Short-Term Money Market Fund Criteria

To qualify as a Short-Term Money Market Fund, a fund generally must:

  • Limit its investments in securities to those with a residual maturity until the legal redemption date (i.e., the date when the fund’s management company may be assured that full payment will have been received) of no more than 397 days; and
  • Ensure that its portfolio weighted average maturity is no more than sixty days, and its portfolio weighted average maturity life is no more than 120 days.

Money Market Fund Criteria

To qualify as a Money Market Fund, a fund generally must:

  • Limit its investment in securities to those with a residual maturity until the legal redemption date of no more than two years, provided that the time remaining until the next interest rate reset date is no more than 397 days, and any floating rate securities should reset to a money market rate or index; and
  • Ensure that its portfolio weighted average maturity is no more than six months, and its portfolio weighted average maturity life is no more than twelve months.

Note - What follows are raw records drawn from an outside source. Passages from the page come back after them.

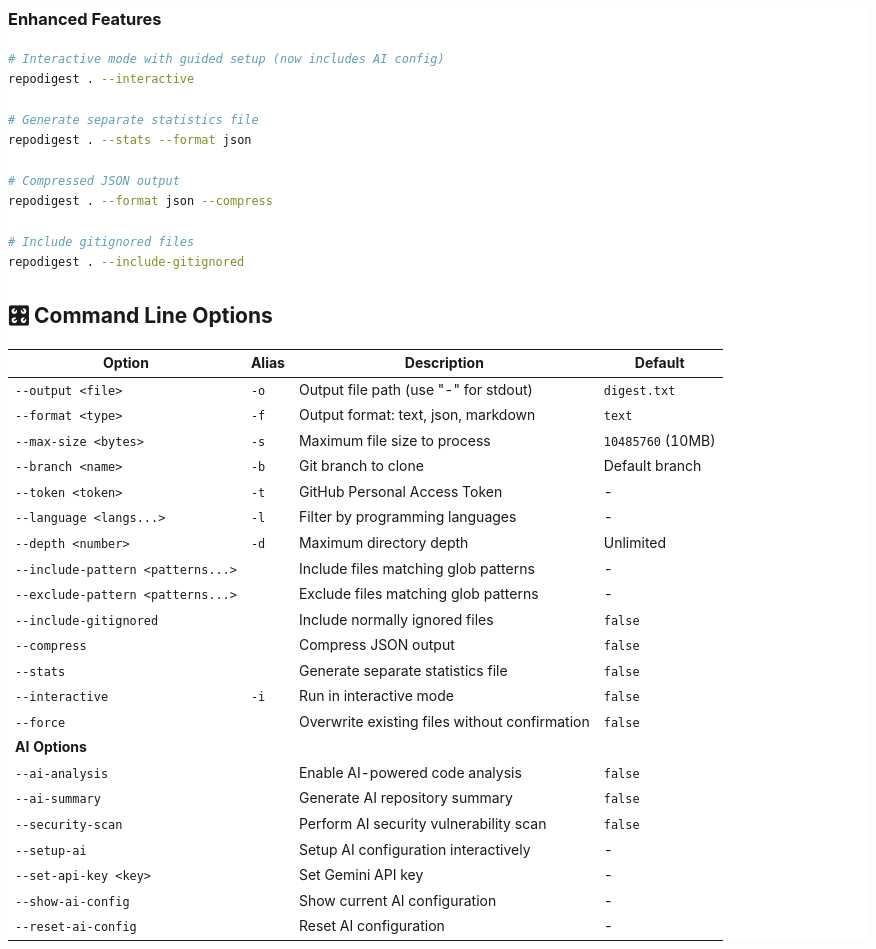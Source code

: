 ### Enhanced Features

```bash
# Interactive mode with guided setup (now includes AI config)
repodigest . --interactive

# Generate separate statistics file
repodigest . --stats --format json

# Compressed JSON output
repodigest . --format json --compress

# Include gitignored files
repodigest . --include-gitignored
```

## 🎛️ Command Line Options

| Option | Alias | Description | Default |
|--------|-------|-------------|---------|
| `--output <file>` | `-o` | Output file path (use "-" for stdout) | `digest.txt` |
| `--format <type>` | `-f` | Output format: text, json, markdown | `text` |
| `--max-size <bytes>` | `-s` | Maximum file size to process | `10485760` (10MB) |
| `--branch <name>` | `-b` | Git branch to clone | Default branch |
| `--token <token>` | `-t` | GitHub Personal Access Token | - |
| `--language <langs...>` | `-l` | Filter by programming languages | - |
| `--depth <number>` | `-d` | Maximum directory depth | Unlimited |
| `--include-pattern <patterns...>` | | Include files matching glob patterns | - |
| `--exclude-pattern <patterns...>` | | Exclude files matching glob patterns | - |
| `--include-gitignored` | | Include normally ignored files | `false` |
| `--compress` | | Compress JSON output | `false` |
| `--stats` | | Generate separate statistics file | `false` |
| `--interactive` | `-i` | Run in interactive mode | `false` |
| `--force` | | Overwrite existing files without confirmation | `false` |
| **AI Options** | | | |
| `--ai-analysis` | | Enable AI-powered code analysis | `false` |
| `--ai-summary` | | Generate AI repository summary | `false` |
| `--security-scan` | | Perform AI security vulnerability scan | `false` |
| `--setup-ai` | | Setup AI configuration interactively | - |
| `--set-api-key <key>` | | Set Gemini API key | - |
| `--show-ai-config` | | Show current AI configuration | - |
| `--reset-ai-config` | | Reset AI configuration | - |
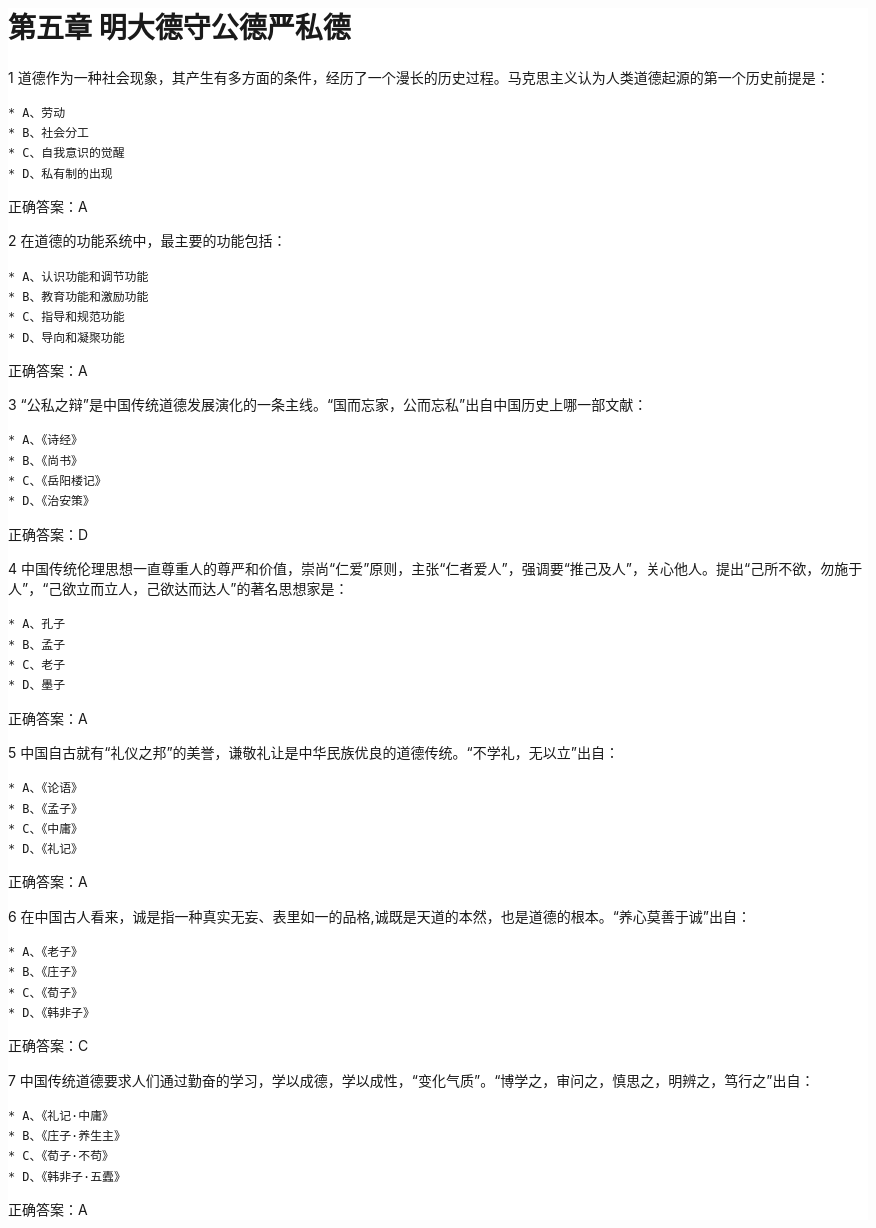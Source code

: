 # 第五章 明大德守公德严私德

1 道德作为一种社会现象，其产生有多方面的条件，经历了一个漫长的历史过程。马克思主义认为人类道德起源的第一个历史前提是：

    * A、劳动
    * B、社会分工
    * C、自我意识的觉醒
    * D、私有制的出现
正确答案：A

2 在道德的功能系统中，最主要的功能包括：

    * A、认识功能和调节功能
    * B、教育功能和激励功能
    * C、指导和规范功能
    * D、导向和凝聚功能
正确答案：A

3 “公私之辩”是中国传统道德发展演化的一条主线。“国而忘家，公而忘私”出自中国历史上哪一部文献：

    * A、《诗经》
    * B、《尚书》
    * C、《岳阳楼记》
    * D、《治安策》
正确答案：D

4 中国传统伦理思想一直尊重人的尊严和价值，崇尚“仁爱”原则，主张“仁者爱人”，强调要“推己及人”，关心他人。提出“己所不欲，勿施于人”，“己欲立而立人，己欲达而达人”的著名思想家是：

    * A、孔子
    * B、孟子
    * C、老子
    * D、墨子
正确答案：A

5 中国自古就有“礼仪之邦”的美誉，谦敬礼让是中华民族优良的道德传统。“不学礼，无以立”出自：

    * A、《论语》
    * B、《孟子》
    * C、《中庸》
    * D、《礼记》
正确答案：A

6 在中国古人看来，诚是指一种真实无妄、表里如一的品格,诚既是天道的本然，也是道德的根本。“养心莫善于诚”出自：

    * A、《老子》
    * B、《庄子》
    * C、《荀子》
    * D、《韩非子》
正确答案：C

7 中国传统道德要求人们通过勤奋的学习，学以成德，学以成性，“变化气质”。“博学之，审问之，慎思之，明辨之，笃行之”出自：

    * A、《礼记·中庸》
    * B、《庄子·养生主》
    * C、《荀子·不苟》
    * D、《韩非子·五蠹》
正确答案：A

In addition, a Money Market Fund may acquire any “sovereign issuance” (i.e., any money market instrument issued or guaranteed by a central, regional or local authority or central bank of a member state, the European Central Bank, the European Union or the European Investment Bank) if the sovereign issuance is at least investment grade quality, notwithstanding the general requirement that a fund’s investments must be of high quality.

Compliance Dates

The Guidelines take effect on July 1, 2011.  A money market fund created after July 1, 2011 will have to comply with the Guidelines immediately.  A money market fund created on or before July 1, 2011 generally must comply with the Guidelines’ prospectus and, if applicable, the Guidelines’ key information document disclosure requirements, by that date, and is allowed a six-month transitional period with respect to investments acquired on or before July 1, 2011.